EXERCISE DIRECTIONS
Would you output all the data exactly as it stands?

SUPPLIED INFORMATION
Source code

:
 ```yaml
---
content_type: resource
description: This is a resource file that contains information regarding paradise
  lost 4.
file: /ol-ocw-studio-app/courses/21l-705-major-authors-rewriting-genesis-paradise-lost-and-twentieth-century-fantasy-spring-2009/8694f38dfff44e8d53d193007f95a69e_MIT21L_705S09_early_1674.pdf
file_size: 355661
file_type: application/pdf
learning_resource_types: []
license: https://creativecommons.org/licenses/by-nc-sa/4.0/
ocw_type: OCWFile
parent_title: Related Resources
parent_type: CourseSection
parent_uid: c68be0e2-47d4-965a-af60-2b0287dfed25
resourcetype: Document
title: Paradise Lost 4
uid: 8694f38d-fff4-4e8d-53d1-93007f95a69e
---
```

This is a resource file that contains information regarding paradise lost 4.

RESULT FOR THIS EXERCISE
Source code

:
 ```yaml
---
content_type: resource
description: This is a resource file that contains information regarding paradise
  lost 4.
file: /ol-ocw-studio-app/courses/21l-705-major-authors-rewriting-genesis-paradise-lost-and-twentieth-century-fantasy-spring-2009/8694f38dfff44e8d53d193007f95a69e_MIT21L_705S09_early_1674.pdf
file_size: 355661
file_type: application/pdf
learning_resource_types: []
license: https://creativecommons.org/licenses/by-nc-sa/4.0/
ocw_type: OCWFile
parent_title: Related Resources
parent_type: CourseSection
parent_uid: c68be0e2-47d4-965a-af60-2b0287dfed25
resourcetype: Document
title: Paradise Lost 4
uid: 8694f38d-fff4-4e8d-53d1-93007f95a69e
---
```

This is a resource file that contains information regarding paradise lost 4.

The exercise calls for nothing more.